[Start of section]

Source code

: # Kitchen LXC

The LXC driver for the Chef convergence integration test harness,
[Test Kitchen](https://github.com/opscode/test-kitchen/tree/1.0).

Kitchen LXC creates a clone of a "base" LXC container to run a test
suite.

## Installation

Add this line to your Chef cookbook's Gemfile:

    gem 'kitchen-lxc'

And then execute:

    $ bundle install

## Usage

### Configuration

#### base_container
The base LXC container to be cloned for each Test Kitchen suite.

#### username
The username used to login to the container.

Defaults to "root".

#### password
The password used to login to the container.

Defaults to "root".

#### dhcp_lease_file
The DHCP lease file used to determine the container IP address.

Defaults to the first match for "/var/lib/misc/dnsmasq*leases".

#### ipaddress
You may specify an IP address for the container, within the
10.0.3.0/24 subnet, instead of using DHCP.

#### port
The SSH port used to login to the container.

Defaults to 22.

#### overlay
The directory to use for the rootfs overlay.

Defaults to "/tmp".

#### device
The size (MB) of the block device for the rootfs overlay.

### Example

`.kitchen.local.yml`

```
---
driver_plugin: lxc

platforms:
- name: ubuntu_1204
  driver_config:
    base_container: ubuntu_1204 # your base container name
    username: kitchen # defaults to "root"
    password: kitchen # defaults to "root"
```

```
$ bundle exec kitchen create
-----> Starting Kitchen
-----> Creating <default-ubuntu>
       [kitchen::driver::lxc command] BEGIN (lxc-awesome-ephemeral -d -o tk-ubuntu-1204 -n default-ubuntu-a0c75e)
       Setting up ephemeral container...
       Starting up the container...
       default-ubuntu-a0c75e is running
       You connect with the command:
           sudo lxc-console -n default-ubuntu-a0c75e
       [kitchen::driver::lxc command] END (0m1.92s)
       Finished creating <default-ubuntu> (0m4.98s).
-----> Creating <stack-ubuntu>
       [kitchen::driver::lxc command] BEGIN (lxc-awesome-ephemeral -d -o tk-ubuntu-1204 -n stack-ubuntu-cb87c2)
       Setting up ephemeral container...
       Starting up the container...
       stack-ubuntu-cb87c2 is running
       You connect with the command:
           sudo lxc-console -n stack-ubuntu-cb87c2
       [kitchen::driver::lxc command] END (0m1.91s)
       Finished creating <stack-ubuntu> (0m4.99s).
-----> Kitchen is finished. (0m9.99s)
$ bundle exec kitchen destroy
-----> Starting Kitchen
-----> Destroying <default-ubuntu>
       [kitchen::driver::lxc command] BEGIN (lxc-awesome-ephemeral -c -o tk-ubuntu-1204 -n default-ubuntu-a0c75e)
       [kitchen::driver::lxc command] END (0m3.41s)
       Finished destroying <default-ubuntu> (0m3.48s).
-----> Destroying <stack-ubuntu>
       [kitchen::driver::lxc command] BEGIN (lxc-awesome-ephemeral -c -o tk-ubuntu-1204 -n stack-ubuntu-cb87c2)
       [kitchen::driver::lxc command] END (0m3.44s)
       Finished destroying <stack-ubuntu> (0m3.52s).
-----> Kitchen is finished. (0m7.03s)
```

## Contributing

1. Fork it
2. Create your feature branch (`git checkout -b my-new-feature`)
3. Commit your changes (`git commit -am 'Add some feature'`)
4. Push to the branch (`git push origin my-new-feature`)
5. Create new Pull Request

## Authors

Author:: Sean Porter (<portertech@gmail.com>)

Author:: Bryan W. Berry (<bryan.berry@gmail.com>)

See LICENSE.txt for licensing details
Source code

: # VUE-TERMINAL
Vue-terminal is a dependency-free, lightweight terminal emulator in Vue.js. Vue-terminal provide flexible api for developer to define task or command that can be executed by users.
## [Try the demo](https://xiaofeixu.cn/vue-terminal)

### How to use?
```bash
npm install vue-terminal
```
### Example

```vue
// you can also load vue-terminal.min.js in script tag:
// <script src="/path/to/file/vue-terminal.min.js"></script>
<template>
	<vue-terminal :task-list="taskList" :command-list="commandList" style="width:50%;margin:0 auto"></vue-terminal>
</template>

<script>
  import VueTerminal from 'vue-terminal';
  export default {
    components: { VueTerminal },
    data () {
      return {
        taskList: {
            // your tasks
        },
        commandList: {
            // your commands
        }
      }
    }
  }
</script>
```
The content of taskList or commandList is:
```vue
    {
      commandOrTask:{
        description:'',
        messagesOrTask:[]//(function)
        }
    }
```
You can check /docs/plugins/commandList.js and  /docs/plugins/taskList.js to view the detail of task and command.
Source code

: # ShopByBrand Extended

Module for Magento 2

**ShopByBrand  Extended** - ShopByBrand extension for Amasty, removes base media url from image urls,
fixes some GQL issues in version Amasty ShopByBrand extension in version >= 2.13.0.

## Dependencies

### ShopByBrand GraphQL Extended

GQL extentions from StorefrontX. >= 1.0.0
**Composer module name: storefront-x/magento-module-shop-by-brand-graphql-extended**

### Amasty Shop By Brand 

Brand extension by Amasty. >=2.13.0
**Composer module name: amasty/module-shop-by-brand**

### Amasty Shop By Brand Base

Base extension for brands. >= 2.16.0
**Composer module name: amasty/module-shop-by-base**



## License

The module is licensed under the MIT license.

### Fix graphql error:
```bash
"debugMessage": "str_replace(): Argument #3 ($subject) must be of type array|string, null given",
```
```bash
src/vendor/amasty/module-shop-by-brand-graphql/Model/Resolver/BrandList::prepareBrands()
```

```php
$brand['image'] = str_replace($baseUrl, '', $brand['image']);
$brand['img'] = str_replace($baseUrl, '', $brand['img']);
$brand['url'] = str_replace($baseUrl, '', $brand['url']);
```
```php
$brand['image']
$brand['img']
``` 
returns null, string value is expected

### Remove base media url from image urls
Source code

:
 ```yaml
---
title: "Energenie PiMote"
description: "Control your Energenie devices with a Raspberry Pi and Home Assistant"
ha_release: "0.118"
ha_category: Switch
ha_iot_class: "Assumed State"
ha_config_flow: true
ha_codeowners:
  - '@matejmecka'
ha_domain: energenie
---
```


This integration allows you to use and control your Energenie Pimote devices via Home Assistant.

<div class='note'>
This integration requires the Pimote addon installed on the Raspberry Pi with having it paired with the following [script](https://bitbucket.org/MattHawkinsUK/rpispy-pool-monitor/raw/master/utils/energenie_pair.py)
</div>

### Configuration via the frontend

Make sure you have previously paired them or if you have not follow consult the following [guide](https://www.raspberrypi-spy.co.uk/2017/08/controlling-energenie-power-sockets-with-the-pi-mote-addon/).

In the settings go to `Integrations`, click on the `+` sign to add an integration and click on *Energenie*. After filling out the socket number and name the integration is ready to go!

[End of section]

● WORK TO COMPLETE:
For each line of the entries that holds the word "BEGIN", pull that line out.

● EXERCISE RESULT:
       [kitchen::driver::lxc command] BEGIN (lxc-awesome-ephemeral -d -o tk-ubuntu-1204 -n default-ubuntu-a0c75e)
       [kitchen::driver::lxc command] BEGIN (lxc-awesome-ephemeral -d -o tk-ubuntu-1204 -n stack-ubuntu-cb87c2)
       [kitchen::driver::lxc command] BEGIN (lxc-awesome-ephemeral -c -o tk-ubuntu-1204 -n default-ubuntu-a0c75e)
       [kitchen::driver::lxc command] BEGIN (lxc-awesome-ephemeral -c -o tk-ubuntu-1204 -n stack-ubuntu-cb87c2)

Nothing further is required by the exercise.